ALBANY — Local county officials said they were sitting down with state and local hospital officials on Friday to determine why the state's number for the area's hospitalized coronavirus patients deviates notably from county numbers.
County leaders in the Capital Region have repeatedly said that the state is miscounting the number of patients in local hospitals, keeping the region from meeting one the seven metrics the state requires before a region can begin re-opening.
"We feel they're not right, we're going to send it up to them and show them they're calculating this wrong and we hope after we do that, that we will get the green light," McCoy said.
On Thursday, Jim Malatras, the president of SUNY Empire State College and a member of Gov. Andrew Cuomo’s coronavirus response task force, disputed that notion.
McCoy, who predicted earlier this week that the region would soon be ready to re-open, expressed frustration at the seemingly shifting rules around the metrics and the information he and other leaders were given.
"We're playing on their field by their rules," he said. "And as they continue to adjust their rules or different ways of doing things, I'm adjusting to it."
County Health Commissioner Elizabeth Whalen said the reason Albany County's tally for positive COVID-19 cases and hospitalizations differs from the state's is because the county is more exact when it comes to determining whether a patient really lives in the Albany County or not. The county checks a statewide laboratory report several times a day for local cases. Then, it follows up to determine if those cases are Albany County residents or patients in Albany County who may live somewhere else.
"We feel comfortable that our data is an accurate reflection of the disease in the community," she said.
McCoy said that seven of the eight counties in the region had signed off on a proposed plan for how the region would re-open once it meets the state metrics. That report is expected to be made public on Saturday. Saratoga County, which has had relatively fewer new cases of the disease in the past two weeks. is submitting its own plan, McCoy said.
"They definitely don't want to be a part of us because they feel that we're holding them back," he said.
Saratoga County officials did not return calls requesting comment. A state official said they would "look into" whether this is even allowed.
Digging into the reopening criteria
According to the state’s data, the Capital Region is still at least 14 days away from being able to reopen.
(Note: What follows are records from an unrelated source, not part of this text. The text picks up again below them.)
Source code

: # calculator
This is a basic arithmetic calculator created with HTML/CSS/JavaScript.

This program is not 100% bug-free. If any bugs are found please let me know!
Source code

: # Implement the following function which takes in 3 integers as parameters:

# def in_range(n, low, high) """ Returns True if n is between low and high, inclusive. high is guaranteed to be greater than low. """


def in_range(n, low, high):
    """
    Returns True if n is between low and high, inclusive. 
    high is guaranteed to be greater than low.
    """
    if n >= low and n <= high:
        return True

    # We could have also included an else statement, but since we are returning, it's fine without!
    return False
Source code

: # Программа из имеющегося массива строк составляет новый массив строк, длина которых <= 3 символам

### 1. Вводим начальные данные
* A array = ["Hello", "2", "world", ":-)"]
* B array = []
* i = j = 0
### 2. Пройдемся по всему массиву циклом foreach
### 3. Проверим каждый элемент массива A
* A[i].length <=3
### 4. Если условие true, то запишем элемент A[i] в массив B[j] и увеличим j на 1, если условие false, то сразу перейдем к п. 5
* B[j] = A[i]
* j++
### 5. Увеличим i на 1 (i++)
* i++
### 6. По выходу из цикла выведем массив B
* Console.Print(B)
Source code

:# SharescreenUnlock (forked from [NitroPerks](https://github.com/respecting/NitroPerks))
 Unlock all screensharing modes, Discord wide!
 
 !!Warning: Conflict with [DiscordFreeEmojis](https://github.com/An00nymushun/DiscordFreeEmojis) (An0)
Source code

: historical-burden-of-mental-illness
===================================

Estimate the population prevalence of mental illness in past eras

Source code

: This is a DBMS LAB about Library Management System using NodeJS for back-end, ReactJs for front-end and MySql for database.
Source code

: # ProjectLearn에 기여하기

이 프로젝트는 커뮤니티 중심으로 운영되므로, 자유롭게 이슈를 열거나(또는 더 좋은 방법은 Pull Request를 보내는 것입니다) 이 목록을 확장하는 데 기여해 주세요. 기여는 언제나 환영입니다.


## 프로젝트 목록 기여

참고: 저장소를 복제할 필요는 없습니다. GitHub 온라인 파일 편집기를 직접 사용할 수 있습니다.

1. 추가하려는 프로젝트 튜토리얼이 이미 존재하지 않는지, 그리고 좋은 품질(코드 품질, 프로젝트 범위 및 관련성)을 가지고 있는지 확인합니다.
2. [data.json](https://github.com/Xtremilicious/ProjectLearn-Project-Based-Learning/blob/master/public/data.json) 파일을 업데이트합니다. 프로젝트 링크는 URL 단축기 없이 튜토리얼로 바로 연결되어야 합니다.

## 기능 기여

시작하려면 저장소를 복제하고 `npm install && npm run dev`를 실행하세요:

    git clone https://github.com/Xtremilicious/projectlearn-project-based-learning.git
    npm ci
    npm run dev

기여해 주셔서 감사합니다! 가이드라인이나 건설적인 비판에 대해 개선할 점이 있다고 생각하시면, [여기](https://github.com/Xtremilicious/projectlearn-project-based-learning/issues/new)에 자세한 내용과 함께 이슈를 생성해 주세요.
The region currently meets five of the seven metrics needed to reopen. The two holding it back are coronavirus-related hospitalizations and deaths.
According to the state’s benchmarks, the region must show a sustained, 14-day decline in total net hospitalizations on a three-day rolling average basis before it can reopen. Rolling averages allow for slight daily upticks not to throw off a general downward trend that may be occurring over a longer window of time.
In the Capital Region, hospitalizations experienced this sustained 14-day decline twice — once in April and again in May. But the streak was broken Tuesday when an overnight increase of 17 hospitalizations caused the region’s rolling average to shoot upward again.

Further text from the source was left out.